Helena Cvetkovic

The dynamics of methane ebullition in heterogeneous stream landscapes

Methane (CH4) is a potent greenhouse gas with 25 times higher global warming potential than carbon-dioxide (CO2). The dramatic rise of methane concentration in the atmosphere since industrial revolution has, therefore, mostly been due to the negative anthropogenic influence on the environment, even though it is produced in natural environments (e.g. wetlands, ruminants, paddy soils) as well. Although inland waters have only recently been recognized as significant sources of methane, it has since been found that they are responsible for up to roughly half of the global methane emissions. Methane emission in the freshwater systems can occur via diffusion (i.e. concentration gradient) or through ebullition where CH4 is formed and trapped in the sediments until it is rapidly transported in gas bubbles to the atmosphere. Production of methane in the sediments is attributed to the methanogenic archaea, while consumption in the sediment-water interface and water column to the methane-oxidizing bacteria (MOB).

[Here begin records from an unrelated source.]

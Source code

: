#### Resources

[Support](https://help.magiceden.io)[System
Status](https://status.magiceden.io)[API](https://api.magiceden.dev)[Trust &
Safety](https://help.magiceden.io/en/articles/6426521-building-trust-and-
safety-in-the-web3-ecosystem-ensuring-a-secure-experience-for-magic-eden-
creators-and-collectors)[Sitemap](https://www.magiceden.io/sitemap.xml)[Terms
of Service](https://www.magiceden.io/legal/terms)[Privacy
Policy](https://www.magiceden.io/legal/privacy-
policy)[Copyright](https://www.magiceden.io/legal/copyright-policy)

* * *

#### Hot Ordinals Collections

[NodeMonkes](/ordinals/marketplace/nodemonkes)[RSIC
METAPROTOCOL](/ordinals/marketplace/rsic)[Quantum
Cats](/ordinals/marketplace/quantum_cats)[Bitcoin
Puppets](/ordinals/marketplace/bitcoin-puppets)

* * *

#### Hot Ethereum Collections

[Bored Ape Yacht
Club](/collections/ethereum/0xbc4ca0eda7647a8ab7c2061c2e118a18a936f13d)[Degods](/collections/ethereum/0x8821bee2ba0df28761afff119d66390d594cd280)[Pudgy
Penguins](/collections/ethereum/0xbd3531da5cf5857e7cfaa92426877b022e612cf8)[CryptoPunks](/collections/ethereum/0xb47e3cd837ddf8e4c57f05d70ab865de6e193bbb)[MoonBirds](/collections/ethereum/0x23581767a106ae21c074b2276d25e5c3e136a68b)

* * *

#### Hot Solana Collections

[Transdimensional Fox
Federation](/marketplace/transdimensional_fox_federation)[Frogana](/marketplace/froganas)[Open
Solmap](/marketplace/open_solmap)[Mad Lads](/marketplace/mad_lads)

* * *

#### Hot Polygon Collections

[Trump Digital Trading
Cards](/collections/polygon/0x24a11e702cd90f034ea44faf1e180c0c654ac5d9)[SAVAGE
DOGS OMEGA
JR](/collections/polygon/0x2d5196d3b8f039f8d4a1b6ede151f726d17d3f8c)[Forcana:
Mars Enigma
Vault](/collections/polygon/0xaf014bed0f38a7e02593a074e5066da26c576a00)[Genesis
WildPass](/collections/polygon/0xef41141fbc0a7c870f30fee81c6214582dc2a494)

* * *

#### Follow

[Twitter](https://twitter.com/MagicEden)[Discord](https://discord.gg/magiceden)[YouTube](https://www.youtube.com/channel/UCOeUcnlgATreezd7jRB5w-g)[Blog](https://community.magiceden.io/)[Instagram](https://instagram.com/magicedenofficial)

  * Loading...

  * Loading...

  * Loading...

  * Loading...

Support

The aim of this study is to elucidate temporal methane dynamics by performing sampling campaigns across seasons, which will establish the magnitude and drivers of methane ebullition and to investigate the microbial networks involved in processes of production and consumption of methane. Also, comparison and testing of different sampling approaches will be done in effort to improve and standardize ebullition measurements across different streams and scales.

Better understanding of methane emissions from freshwater systems is urgent especially in the context of climate change where elevated methane emissions from inland waters are predicted.